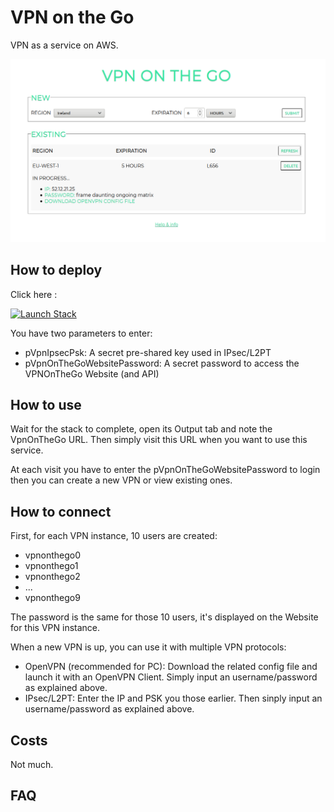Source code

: # VPN on the Go

VPN as a service on AWS.

![A screenshot](https://raw.githubusercontent.com/sd65/VPN-on-the-Go/master/screenshot.png)

## How to deploy

Click here :

[![Launch Stack](https://s3.amazonaws.com/cloudformation-examples/cloudformation-launch-stack.png)](https://console.aws.amazon.com/cloudformation/home?region=eu-central-1#/stacks/new?stackName=VPNOnTheGo&templateURL=https://raw.githubusercontent.com/sd65/VPN-on-the-Go/master/main.template.yaml)

You have two parameters to enter:

* pVpnIpsecPsk: A secret pre-shared key used in IPsec/L2PT
* pVpnOnTheGoWebsitePassword: A secret password to access the VPNOnTheGo Website (and API)


## How to use

Wait for the stack to complete, open its Output tab and note the VpnOnTheGo URL.
Then simply visit this URL when you want to use this service.

At each visit you have to enter the pVpnOnTheGoWebsitePassword to login then you can create a new VPN or view existing ones.

## How to connect

First, for each VPN instance, 10 users are created:

* vpnonthego0
* vpnonthego1
* vpnonthego2
* ...
* vpnonthego9

The password is the same for those 10 users, it's displayed on the Website for this VPN instance.

When a new VPN is up, you can use it with multiple VPN protocols:

* OpenVPN (recommended for PC): Download the related config file and launch it with an OpenVPN Client. Simply input an username/password as explained above.
* IPsec/L2PT: Enter the IP and PSK you those earlier. Then sinply input an username/password as explained above.

## Costs

Not much.

## FAQ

■ ■ ■ ■ ■

**Exercise directions**
Would you reproduce the records exactly as they stand, but without the pictures?

**Reply**
Source code

: # VPN on the Go

VPN as a service on AWS.

![A screenshot](https://raw.githubusercontent.com/sd65/VPN-on-the-Go/master/screenshot.png)

## How to deploy

Click here :

[![Launch Stack](https://s3.amazonaws.com/cloudformation-examples/cloudformation-launch-stack.png)](https://console.aws.amazon.com/cloudformation/home?region=eu-central-1#/stacks/new?stackName=VPNOnTheGo&templateURL=https://raw.githubusercontent.com/sd65/VPN-on-the-Go/master/main.template.yaml)

You have two parameters to enter:

* pVpnIpsecPsk: A secret pre-shared key used in IPsec/L2PT
* pVpnOnTheGoWebsitePassword: A secret password to access the VPNOnTheGo Website (and API)


## How to use

Wait for the stack to complete, open its Output tab and note the VpnOnTheGo URL.
Then simply visit this URL when you want to use this service.

At each visit you have to enter the pVpnOnTheGoWebsitePassword to login then you can create a new VPN or view existing ones.

## How to connect

First, for each VPN instance, 10 users are created:

* vpnonthego0
* vpnonthego1
* vpnonthego2
* ...
* vpnonthego9

The password is the same for those 10 users, it's displayed on the Website for this VPN instance.

When a new VPN is up, you can use it with multiple VPN protocols:

* OpenVPN (recommended for PC): Download the related config file and launch it with an OpenVPN Client. Simply input an username/password as explained above.
* IPsec/L2PT: Enter the IP and PSK you those earlier. Then sinply input an username/password as explained above.

## Costs

Not much.

## FAQ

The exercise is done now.